Failure to decode cut-off UTF-8

Janno commented 10 months ago

I can't post the original example because the sources involved are not open source but I suspect the problem is easy enough to find from this part here:

    statement = b'ome x.\n      Axiom to_of_N : \xe2\x88\x80 n x, of_N n = Some x \xe2\x86'
    statement_str = ' x) = S'
    ty = 'lib'
    types = ('lib',)
UnicodeDecodeError: 'utf-8' codec can't decode bytes in position 54-55: unexpected end of data

The code around this excerpt looks like this:

      Axiom of_to_N : ∀ x, of_N (to_N x) = Some x.
      Axiom to_of_N : ∀ n x, of_N n = Some x → to_N x = n.

The UTF-8 representation of → is 0xE2 0x86 0x92.

I suspect something is splitting raw bytes instead of unicode code points.

I cannot easily reproduce the problem with smaller files so there might be some buffering/chunking going on?

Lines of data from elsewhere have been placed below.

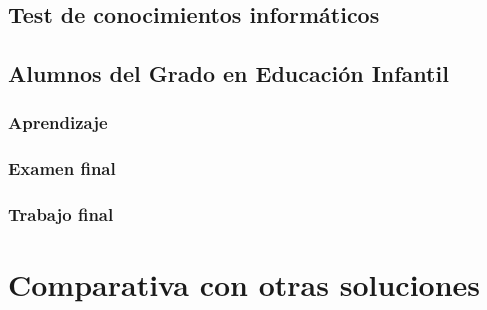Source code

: 
\subsection{Test de conocimientos informáticos}

\subsection{Alumnos del Grado en Educación Infantil}

\subsubsection{Aprendizaje}
\subsubsection{Examen final}
\subsubsection{Trabajo final}

\section{Comparativa con otras soluciones}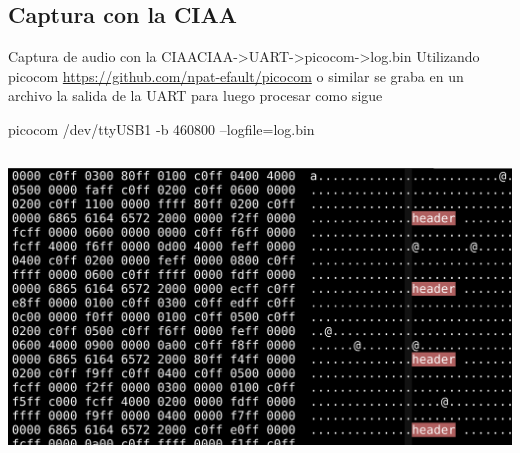 \subsection{Captura con la CIAA}
 \begin{frame}{Captura de audio con la CIAA}{CIAA->UART->picocom->log.bin}
    \handsonicon
    Utilizando picocom
    \tiny
    \href{https://github.com/npat-efault/picocom}{https://github.com/npat-efault/picocom}
    \normalsize
    o similar se graba en un archivo la salida de la UART para luego procesar como sigue
    \begin{block}{\tiny{picocom /dev/ttyUSB1 -b 460800 --logfile=log.bin}}
    \end{block}
    \begin{columns}[onlytextwidth]
       
       \includegraphics[width=1.0\textwidth]{2_clase/log.png}
    \end{columns}
    \vfill
 \end{frame}
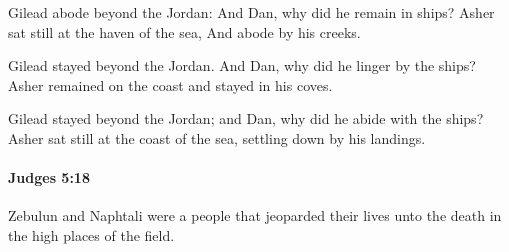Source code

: 			\begin{versebox}
					\item[BHS] 
					\item[ASV] Gilead abode beyond the Jordan: And Dan, why did he remain in ships? Asher sat still at the haven of the sea, And abode by his creeks.
					\item[NIV] Gilead stayed beyond the Jordan. And Dan, why did he linger by the ships? Asher remained on the coast and stayed in his coves.
					\item[NRSV] Gilead stayed beyond the Jordan; and Dan, why did he abide with the ships? Asher sat still at the coast of the sea, settling down by his landings.
			\end{versebox}

		\paragraph{Judges 5:18} %
			\label{JUDGES-5-18}

			Zebulun and Naphtali were a people that jeoparded their lives unto the death in the high places of the field.

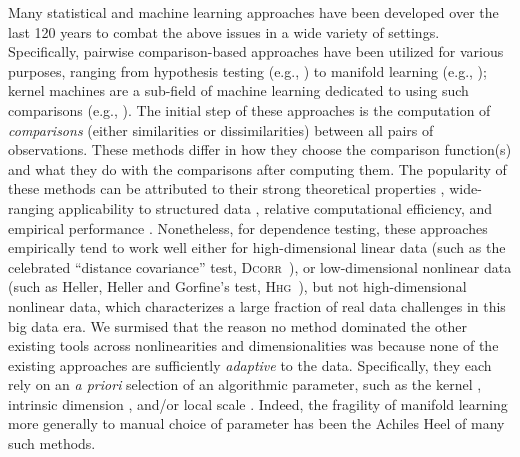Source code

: \documentclass[11pt]{article}
\providecommand{\sct}[1]{{\normalfont\textsc{#1}}}
\newcommand{\Hhg}{\sct{Hhg}}
\newcommand{\Dcorr}{\sct{Dcorr}}
\begin{document}
Many statistical and machine learning approaches have been developed over the last 120 years to combat the above issues in a wide variety of  settings. Specifically, pairwise comparison-based approaches have been utilized  for various purposes, ranging from hypothesis testing (e.g., \cite{David1966,Mantel1967,Friedman1983,Schilling1986,Maa1996,SzekelyRizzo2009,SzekelyRizzo2013b,HellerGorfine2013,Dumcke2014}) 
to manifold learning (e.g., \cite{TorgersonBook, TenenbaumSilvaLangford2000, SaulRoweis2000, BelkinNiyogi2003,DiffusionPNAS, MMS:NoisyDictionaryLearning}); kernel machines are a sub-field of machine learning dedicated to using such comparisons (e.g., \cite{scholkopf2002learning,GrettonEtAl2005,harchaoui2013kernel}).
The initial step of these approaches is the computation of \emph{comparisons} (either  similarities or dissimilarities) between all pairs of observations.
These methods differ in how they choose the comparison function(s) and what they do with the comparisons after computing them. 
The popularity of these methods can be attributed to their strong theoretical properties \cite{SilvaTenenbaum2002,Allard2012}, wide-ranging applicability to structured data \cite{scholkopf2002learning}, relative computational efficiency, and empirical performance \cite{lu2014scale}.
Nonetheless, for dependence testing, these approaches empirically tend to work well either for high-dimensional linear data (such as the celebrated ``distance covariance'' test,  \Dcorr~\cite{SzekelyRizzo2013a}), or low-dimensional nonlinear data (such as Heller, Heller and Gorfine's test, \Hhg~\cite{heller2016consistent}), but not high-dimensional nonlinear data, which characterizes a large fraction of real data challenges in this big data era. 
We surmised that the reason no method dominated the other existing tools across nonlinearities and dimensionalities was because none of the existing approaches are sufficiently \emph{adaptive} to the data.  Specifically, they each rely on an \emph{a priori} selection of an algorithmic parameter, such as the kernel  \cite{scholkopf2002learning}, intrinsic dimension \cite{RoweisSaul2003}, and/or local scale \cite{Allard2012}. Indeed, the fragility of manifold learning more generally to manual choice of parameter has been the Achiles Heel of many such methods.

\end{document}
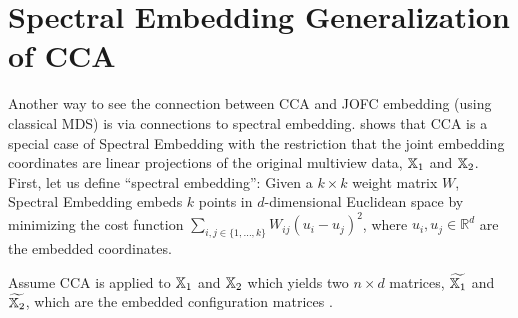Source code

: \documentclass[12pt,oneside,final]{thesis}\usepackage[]{graphicx}\usepackage[]{color}
\begin{document}
\section{Spectral Embedding Generalization of CCA}

Another way to see the connection between CCA and JOFC embedding (using classical MDS) is via connections to spectral embedding. \cite{CCAviaSpectralEmbed} shows that CCA is a special case of Spectral Embedding with the restriction that the joint embedding coordinates are linear projections of the original multiview data, $\mathbb{X}_1$ and $\mathbb{X}_2$. First, let us define ``spectral embedding'':
Given  a $k \times k$ weight matrix $W$, Spectral Embedding embeds $k$ points in $d$-dimensional Euclidean space by  minimizing the cost function $\sum_{i,j \in \{1,\ldots,k\}}W_{ij}\left(u_i-u_j\right)^2$, where $u_i, u_j \in \mathbb{R}^d$ are the embedded coordinates.

Assume CCA is applied to $\mathbb{X}_1$ and $\mathbb{X}_2$ which yields two  $n \times d$ matrices, $\widetilde{\mathbb{X}_1}$ and $\widetilde{\mathbb{X}_2}$,  which are the embedded configuration matrices . 
\end{document}

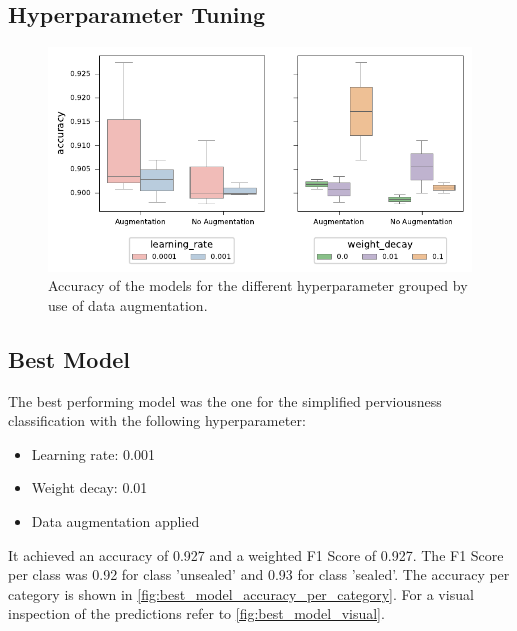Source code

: \subsection{Hyperparameter Tuning}%

\begin{figure}[H]
    \centering
    \captionsetup{width=0.8\linewidth}
    \includegraphics{figures/hp_tuning_boxplot.pdf}
    \caption{Accuracy of the models for the different hyperparameter grouped by use of data augmentation.}
    \label{fig:hp_tuning_boxplot}
\end{figure}

\subsection{Best Model}%

The best performing model was the one for the simplified perviousness classification
with the following hyperparameter:
\begin{itemize}
    \item Learning rate: 0.001
    \item Weight decay: 0.01
    \item Data augmentation applied
\end{itemize}
It achieved an accuracy of 0.927 and a weighted F1 Score of 0.927.
The F1 Score per class was 0.92 for class 'unsealed' and 0.93 for class 'sealed'.
The accuracy per category is shown in \autoref{fig:best_model_accuracy_per_category}.
For a visual inspection of the predictions refer to \autoref{fig:best_model_visual}.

Maybe a chunk's border lands between the three bytes required for →?

JasonGross commented 10 months ago

I suspect something is splitting raw bytes instead of unicode code points.

As far as I'm aware, Coq error message locations and coqc -time character counts and .glob file locations all use raw bytes rather than Unicode code points.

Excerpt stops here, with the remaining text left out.